#### Data supplied ####

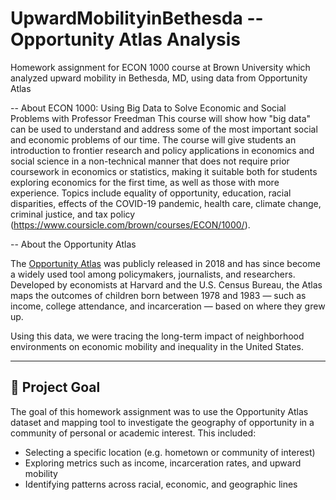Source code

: # UpwardMobilityinBethesda -- Opportunity Atlas Analysis
Homework assignment for ECON 1000 course at Brown University which analyzed upward mobility in Bethesda, MD, using data from Opportunity Atlas

--
About ECON 1000: Using Big Data to Solve Economic and Social Problems with Professor Freedman
This course will show how "big data" can be used to understand and address some of the most important social and economic problems of our time. The course will give students an introduction to frontier research and policy applications in economics and social science in a non-technical manner that does not require prior coursework in economics or statistics, making it suitable both for students exploring economics for the first time, as well as those with more experience. Topics include equality of opportunity, education, racial disparities, effects of the COVID-19 pandemic, health care, climate change, criminal justice, and tax policy (https://www.coursicle.com/brown/courses/ECON/1000/).

--
About the Opportunity Atlas

The [Opportunity Atlas](https://opportunityatlas.org/) was publicly released in 2018 and has since become a widely used tool among policymakers, journalists, and researchers. Developed by economists at Harvard and the U.S. Census Bureau, the Atlas maps the outcomes of children born between 1978 and 1983 — such as income, college attendance, and incarceration — based on where they grew up. 

Using this data, we were tracing the long-term impact of neighborhood environments on economic mobility and inequality in the United States.

---

## 🎯 Project Goal

The goal of this homework assignment was to use the Opportunity Atlas dataset and mapping tool to investigate the geography of opportunity in a community of personal or academic interest. This included:

- Selecting a specific location (e.g. hometown or community of interest)
- Exploring metrics such as income, incarceration rates, and upward mobility
- Identifying patterns across racial, economic, and geographic lines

####

Scan the lines above for "community" and state how many match, nothing more.

**Answer to the exercise**
2